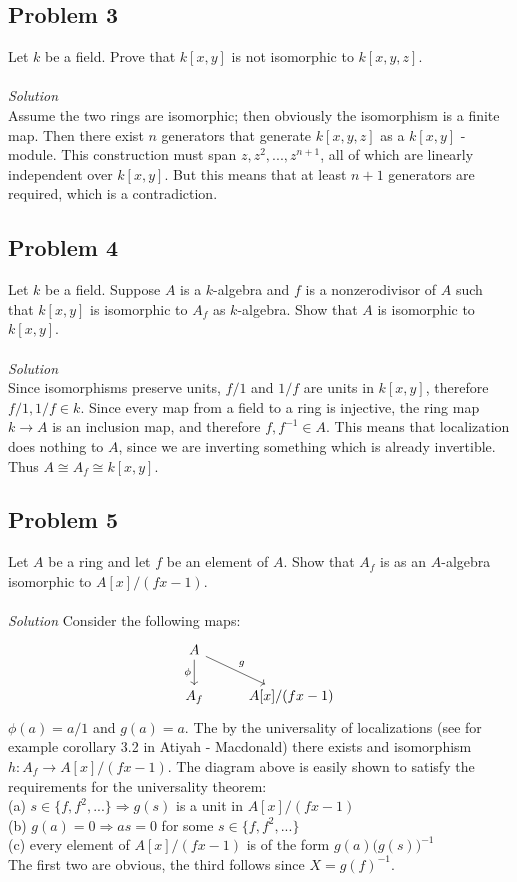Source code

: \documentclass[12 pt]{article}
\begin{document}
\subsection*{Problem 3}
Let $k$ be a field. Prove that $k[x, y]$ is not isomorphic to $k[x, y, z]$.
\\
\\
\emph{Solution}
\\
Assume the two rings are isomorphic; then obviously the isomorphism is a finite map. Then there exist $n$ generators that generate $k[x,y,z]$ as a $k[x,y]$ - module. This construction must span $z, z^2, ... , z^{n+1}$, all of which are linearly independent over $k[x,y]$. But this means that at least $n+1$ generators are required, which is a contradiction.


\subsection*{Problem 4}
Let $k$ be a field. Suppose $A$ is a $k$-algebra and $f$ is a nonzerodivisor of $A$ such that $k[x, y]$ is isomorphic to $A_f$ as $k$-algebra. Show that $A$ is isomorphic to $k[x, y]$.
\\
\\
\emph{Solution}
\\
Since isomorphisms preserve units, $f/1$ and $1/f$ are units in $k[x,y]$, therefore $f/1 , 1/f \in k$. Since every map from a field to a ring is injective, the ring map $k\to A$ is an inclusion map, and therefore $f, f^{-1} \in A$. This means that localization does nothing to $A$, since we are inverting something which is already invertible. Thus $A \cong A_f \cong k[x,y]$.

\subsection*{Problem 5}
Let $A$ be a ring and let $f$ be an element of $A$. Show that $A_f$ is as an $A$-algebra isomorphic to $A[x]/(fx - 1)$.
\\
\\
\emph{Solution}
Consider the following maps:
\[
\begin{tikzcd}
A\arrow[swap]{d}{\phi}\arrow{dr}{g}  \\
A_f & A[x]/(fx-1)
\end{tikzcd}
\]
$\phi(a) = a/1$ and $g(a) = a$. The by the universality of localizations (see for example corollary 3.2 in Atiyah - Macdonald) there exists and isomorphism $h:A_f \to A[x]/(fx-1)$. The diagram above is easily shown to satisfy the requirements for the universality theorem:
\\
(a) $s\in \{f, f^2, ... \} \Rightarrow g(s)$ is a unit in $A[x]/(fx-1)$
\\
(b) $g(a) = 0 \Rightarrow as = 0$ for some $s\in \{f, f^2, ... \}$
\\
(c) every element of $A[x]/(fx-1)$ is of the form $g(a)\big(g(s)\big)^{-1}$
\\
The first two are obvious, the third follows since $X = g(f)^{-1}$.
\end{document}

------------------------------------------------------------------------

• **Exercise**
Because the pictures are not wanted, retype every record exactly without them.

• **Task solution**
Source code

: \documentclass[12 pt]{article}
\begin{document}
\subsection*{Problem 3}
Let $k$ be a field. Prove that $k[x, y]$ is not isomorphic to $k[x, y, z]$.
\\
\\
\emph{Solution}
\\
Assume the two rings are isomorphic; then obviously the isomorphism is a finite map. Then there exist $n$ generators that generate $k[x,y,z]$ as a $k[x,y]$ - module. This construction must span $z, z^2, ... , z^{n+1}$, all of which are linearly independent over $k[x,y]$. But this means that at least $n+1$ generators are required, which is a contradiction.


\subsection*{Problem 4}
Let $k$ be a field. Suppose $A$ is a $k$-algebra and $f$ is a nonzerodivisor of $A$ such that $k[x, y]$ is isomorphic to $A_f$ as $k$-algebra. Show that $A$ is isomorphic to $k[x, y]$.
\\
\\
\emph{Solution}
\\
Since isomorphisms preserve units, $f/1$ and $1/f$ are units in $k[x,y]$, therefore $f/1 , 1/f \in k$. Since every map from a field to a ring is injective, the ring map $k\to A$ is an inclusion map, and therefore $f, f^{-1} \in A$. This means that localization does nothing to $A$, since we are inverting something which is already invertible. Thus $A \cong A_f \cong k[x,y]$.

\subsection*{Problem 5}
Let $A$ be a ring and let $f$ be an element of $A$. Show that $A_f$ is as an $A$-algebra isomorphic to $A[x]/(fx - 1)$.
\\
\\
\emph{Solution}
Consider the following maps:
\[
\begin{tikzcd}
A\arrow[swap]{d}{\phi}\arrow{dr}{g}  \\
A_f & A[x]/(fx-1)
\end{tikzcd}
\]
$\phi(a) = a/1$ and $g(a) = a$. The by the universality of localizations (see for example corollary 3.2 in Atiyah - Macdonald) there exists and isomorphism $h:A_f \to A[x]/(fx-1)$. The diagram above is easily shown to satisfy the requirements for the universality theorem:
\\
(a) $s\in \{f, f^2, ... \} \Rightarrow g(s)$ is a unit in $A[x]/(fx-1)$
\\
(b) $g(a) = 0 \Rightarrow as = 0$ for some $s\in \{f, f^2, ... \}$
\\
(c) every element of $A[x]/(fx-1)$ is of the form $g(a)\big(g(s)\big)^{-1}$
\\
The first two are obvious, the third follows since $X = g(f)^{-1}$.
\end{document}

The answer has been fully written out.